An American businessman, Christopher Anderson (played by
Liam Cunningham, who was also in the 1996 film, Jude, with Kate
Winslett), is driven by something in his past of which he had no conscious
memory. He arrives in London intent on founding a new, state-of-the-art
business school with a revolutionary teaching method. He finds the site he
wants, but it is occupied by a very old photographic collection, one of
the biggest collections in the world, holding literally thousands of
pictures shot since the start of photography in the 1830s, about 93% of
them in black and white. The collection's curator, Marilyn, (Lindsay
Duncan), and the four assistants (including Timothy Spall, Emily Fox and
Billie Whitelaw), are all a little withdrawn from the real world, all
thoroughly involved in the collection.
Apart from the upkeep of such a vast collection, they are
also charged with renting out photos for specific marketing or media
needs, or drawing together separate threads, photos taken at different
times and in different places, but featuring the same person over several
years of their life.
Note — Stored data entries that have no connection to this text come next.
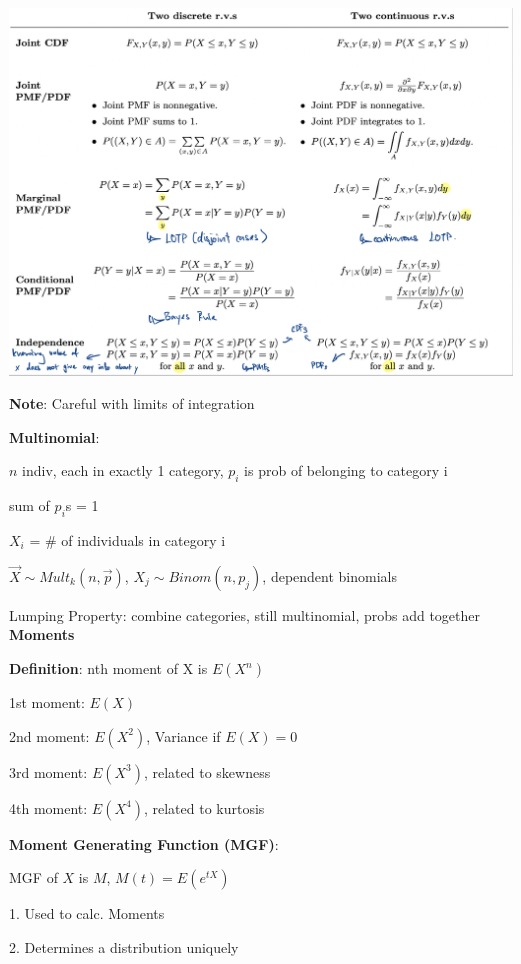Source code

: \documentclass[10pt, a4paper]{article}
\newcommand{\highlight}[1]{{\color{red}\textbf{#1}}}
\newcommand{\red}[1]{{\color{red}#1}}
\newcommand{\header}[1]{{\normalsize\textbf{#1}}}
\begin{document}
\begin{multicols*}{3}

		\includegraphics[scale=0.3]{./assets/jointDist}

		\highlight{Note}: Careful with limits of integration

		\textbf{Multinomial}:

		$n$ indiv, each in exactly 1 category, $p_i$ is prob of belonging to category i

		sum of $p_i$s = 1

		$X_i$ = \# of individuals in category i

		$\vec{X} \sim Mult_k(n, \vec{p})$, $X_j \sim Binom(n, p_j)$, dependent binomials

		\red{Lumping Property}: combine categories, still multinomial, probs add together\\

		\header{Moments}

		\textbf{Definition}: nth moment of X is $E(X^n)$

		1st moment: $E(X)$

		2nd moment: $E(X^2)$, Variance if $E(X) = 0$

		3rd moment: $E(X^3)$, related to skewness

		4th moment: $E(X^4)$, related to kurtosis

		\textbf{Moment Generating Function (MGF)}:

		MGF of $X$ is $M$, $M(t) = E(e^{tX})$

		1. Used to calc. Moments

		2. Determines a distribution uniquely


\end{multicols*}
\end{document}
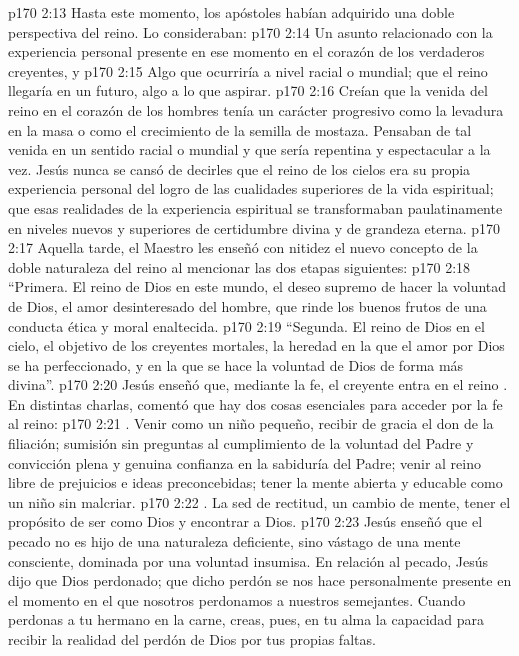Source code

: \vs p170 2:13 Hasta este momento, los apóstoles habían adquirido una doble perspectiva del reino. Lo consideraban:
\vs p170 2:14 Un asunto relacionado con la experiencia personal presente en ese momento en el corazón de los verdaderos creyentes, y
\vs p170 2:15 Algo que ocurriría a nivel racial o mundial; que el reino llegaría en un futuro, algo a lo que aspirar.
\vs p170 2:16 \pc Creían que la venida del reino en el corazón de los hombres tenía un carácter progresivo como la levadura en la masa o como el crecimiento de la semilla de mostaza. Pensaban de tal venida en un sentido racial o mundial y que sería repentina y espectacular a la vez. Jesús nunca se cansó de decirles que el reino de los cielos era su propia experiencia personal del logro de las cualidades superiores de la vida espiritual; que esas realidades de la experiencia espiritual se transformaban paulatinamente en niveles nuevos y superiores de certidumbre divina y de grandeza eterna.
\vs p170 2:17 Aquella tarde, el Maestro les enseñó con nitidez el nuevo concepto de la doble naturaleza del reino al mencionar las dos etapas siguientes:
\vs p170 2:18 “Primera. El reino de Dios en este mundo, el deseo supremo de hacer la voluntad de Dios, el amor desinteresado del hombre, que rinde los buenos frutos de una conducta ética y moral enaltecida.
\vs p170 2:19 “Segunda. El reino de Dios en el cielo, el objetivo de los creyentes mortales, la heredad en la que el amor por Dios se ha perfeccionado, y en la que se hace la voluntad de Dios de forma más divina”.
\vs p170 2:20 Jesús enseñó que, mediante la fe, el creyente entra en el reino . En distintas charlas, comentó que hay dos cosas esenciales para acceder por la fe al reino:
\vs p170 2:21 . Venir como un niño pequeño, recibir de gracia el don de la filiación; sumisión sin preguntas al cumplimiento de la voluntad del Padre y convicción plena y genuina confianza en la sabiduría del Padre; venir al reino libre de prejuicios e ideas preconcebidas; tener la mente abierta y educable como un niño sin malcriar.
\vs p170 2:22 . La sed de rectitud, un cambio de mente, tener el propósito de ser como Dios y encontrar a Dios.
\vs p170 2:23 Jesús enseñó que el pecado no es hijo de una naturaleza deficiente, sino vástago de una mente consciente, dominada por una voluntad insumisa. En relación al pecado, Jesús dijo que Dios  perdonado; que dicho perdón se nos hace personalmente presente en el momento en el que nosotros perdonamos a nuestros semejantes. Cuando perdonas a tu hermano en la carne, creas, pues, en tu alma la capacidad para recibir la realidad del perdón de Dios por tus propias faltas.
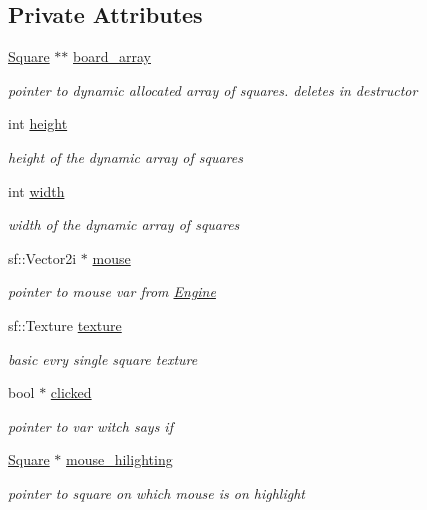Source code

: \subsection*{Private Attributes}
\begin{DoxyCompactItemize}
\item 
\hyperlink{class_square}{Square} $\ast$$\ast$ \hyperlink{class_board_aae4209ee856592868709d92081368777}{board\+\_\+array}
\begin{DoxyCompactList}\small\item\em pointer to dynamic allocated array of squares. deletes in destructor \end{DoxyCompactList}\item 
int \hyperlink{class_board_aa0cb8de0254520dc08dab5796643c8e5}{height}
\begin{DoxyCompactList}\small\item\em height of the dynamic array of squares \end{DoxyCompactList}\item 
int \hyperlink{class_board_a90a8efaa4736af25511ac948bdd27d6c}{width}
\begin{DoxyCompactList}\small\item\em width of the dynamic array of squares \end{DoxyCompactList}\item 
sf\+::\+Vector2i $\ast$ \hyperlink{class_board_a70eb26b4e2928c9eb58f9072380ced54}{mouse}
\begin{DoxyCompactList}\small\item\em pointer to mouse var from \hyperlink{class_engine}{Engine} \end{DoxyCompactList}\item 
sf\+::\+Texture \hyperlink{class_board_a34d04abd4e0c5212e5a32cdd39263298}{texture}
\begin{DoxyCompactList}\small\item\em basic evry single square texture \end{DoxyCompactList}\item 
bool $\ast$ \hyperlink{class_board_adbf08097362eabd4621b777261c2e4d7}{clicked}
\begin{DoxyCompactList}\small\item\em pointer to var witch says if \end{DoxyCompactList}\item 
\hyperlink{class_square}{Square} $\ast$ \hyperlink{class_board_a27c871bcf6b8eb8bb8af2f28a4c7a909}{mouse\+\_\+hilighting}
\begin{DoxyCompactList}\small\item\em pointer to square on which mouse is on highlight \end{DoxyCompactList}\end{DoxyCompactItemize}



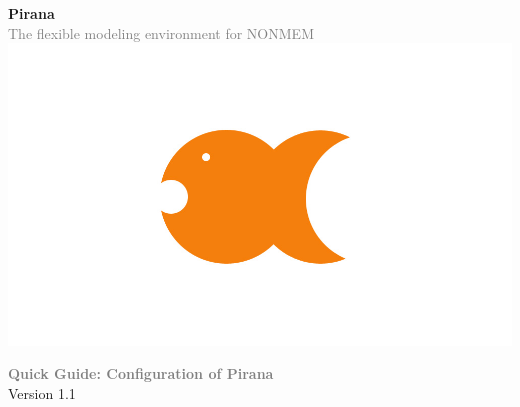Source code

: \documentclass[a4,10pt]{article} \usepackage[pdftex]{graphicx}
\renewcommand{\emph}[1]{\textbf{\textcolor{Grey}{#1}}}
\begin{document}
{\centering
  \vspace{-100pt}
  \textbf{
    \textcolor{PiranaOrange}{\Large Pirana}
  }\\
  \vspace{5pt} \scriptsize \textcolor{Grey}{The flexible modeling
    environment for NONMEM} \\ \normalsize
  \vspace{12pt}
  \hspace{5pt}\includegraphics[scale=0.14]{images/pirana_logo.jpg}\\
  \vspace{18pt}

  {\large
    \emph{Quick Guide: Configuration of Pirana }  \vspace{10pt} \\
        Version 1.1
  }

}
\vspace{25pt}


\end{document}
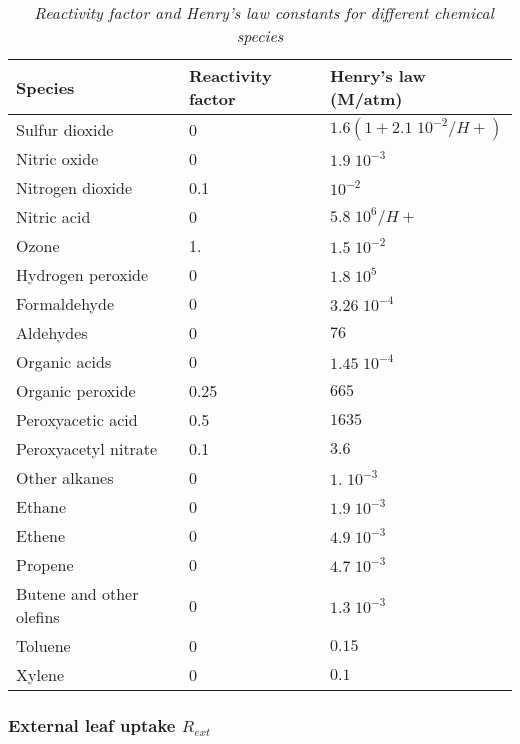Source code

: \begin{table}
\begin{center}
\begin{tabular}{lll} \hline
Species         & Reactivity factor     & Henry's law (M/atm) \\ \hline 
Sulfur dioxide  & 0     & $1.6(1+2.1\; 10^{-2}/H+)$ \\
Nitric oxide    & 0     & $1.9\; 10^{-3}$        \\
Nitrogen dioxide & 0.1  & $10^{-2}$              \\
Nitric acid      & 0    & $5.8\; 10^{6}/H+$       \\
Ozone           & 1.    & $1.5\; 10^{-2}$         \\
Hydrogen peroxide  & 0  & $1.8\; 10^{5}$          \\
Formaldehyde    & 0     & $3.26\; 10^{-4}$ \\
Aldehydes       & 0     & $76$ \\
Organic acids   & 0     & $1.45\; 10^{-4}$ \\
Organic peroxide  & 0.25& $665$ \\
Peroxyacetic acid  & 0.5& $1635$ \\
Peroxyacetyl nitrate &0.1& $3.6$ \\
Other alkanes & 0       & $1.\; 10^{-3}$ \\
Ethane           & 0    & $1.9\; 10^{-3}$ \\
Ethene           & 0    & $4.9\; 10^{-3}$ \\
Propene           & 0   & $4.7\; 10^{-3}$ \\
Butene and other olefins  & 0   & $1.3\; 10^{-3}$ \\
Toluene       & 0       & $0.15$ \\
Xylene      & 0         & $0.1$ \\ 
\hline
\end{tabular}
\caption{\sl ~{Reactivity factor and Henry's law constants for different chemical species}}
\label{const}

\end{center}
\end{table}

\subsubsection{External leaf uptake $R_{ext}$}

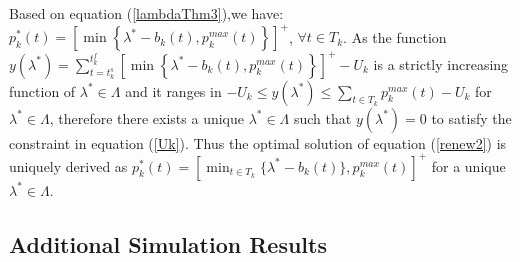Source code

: \documentclass[12pt,draftcls,onecolumn]{IEEEtran}
\begin{document}
\indent Based on equation (\ref{lambdaThm3}),we have: $p_k^{*}(t)=[\min\left\{\lambda^*-b_k(t), p_k^{max}(t)\right\}]^{+}$, $\forall t \in T_k$. As the function $y(\lambda^*) = \sum_{t=t_k^s}^{t_k^f} [\min\left\{\lambda^*-b_k(t), p_k^{max}(t)\right\}]^{+}-U_k$ is a strictly increasing function of $\lambda^* \in \Lambda$ and it ranges in $-U_k \leq y(\lambda^*) \leq \sum_{t \in T_k}p_k^{max}(t)-U_k$ for $\lambda^* \in \Lambda$, therefore there exists a unique $\lambda^* \in \Lambda$ such that $y(\lambda^*)=0$ to satisfy the constraint in equation (\ref{Uk}). Thus the optimal solution of equation (\ref{renew2}) is uniquely derived as $p_k^{*}(t)=[\min_{t \in T_k}\{\lambda^{*}-b_k(t)\}, p_k^{max}(t)]^{+}$ for a unique $\lambda^{*} \in \Lambda$.\\
\subsection{Additional Simulation Results}
\end{document}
They put these photos together, recreate the life,
and finish the story that these photos tell. One such absorbing series of
photos tells the tale of a young Jewish girl in Nazi Germany, whose
parents allowed her to be adopted into a German family, so that she won't
face the perils of her own race at that time. The photos depict her last
meeting with her real Mother, a secret day trip with her Father, getting
lost, and appearing at different places in the city. And then of the same
girl, in London, 60-odd years later, very much changed by her life. It's a
very haunting story, with an all-too realistic end. However, Anderson
refuses to be moved by it, and, apart from buying the most important
pictures in the collection, is not interested in saving the rest. That's
where the obsessive Oswald (Spall) comes in. He persuades Anderson to show
him a picture of the American's mother. Oswald's unusual thought processes
lock the image in his mind and he begins a search for other pictures
relating to Anderson's mother or grandmother. But time for the collection
is fast running out as Marilyn vainly searches for a buyer, desperate not
to split up the photos. Oswald realises that, to make a point to Anderson,
to give urgency to the situation in which Marilyn must show Anderson the
photos he has singled out, he must make a dramatic gesture, something that
will bring home the true urgency of the situation. And therein lies the
programme's dramatic and totally enthralling finale, as Marilyn weaves the
true life facts of Anderson's grandmother around a montage of photos,
revealing a side to his family that Anderson was not previously aware of,
but which seems to make sense. But will he save the collection?
Spall's infuriating, bolshie expert headed a
scintillating cast, as Poliakoff set up the opposing arguments over value
and profit, culture and business in the library's atmospheric setting.
Filmed at Ham House, near Hampton Court, it was a drama of ideas delivered
by fully formed characters both among the buttoned-down businessmen and
the eccentric library staff. In the background were the photographs, not
relics of the past, but powerful images that told some extraordinary human
stories. Beautiful, insistent music served to highlight the mystery behind
the photos, and added a final, haunting sheen to a highly professional,
thoughtful, intelligent drama. Such a rare commodity in the late 1990s.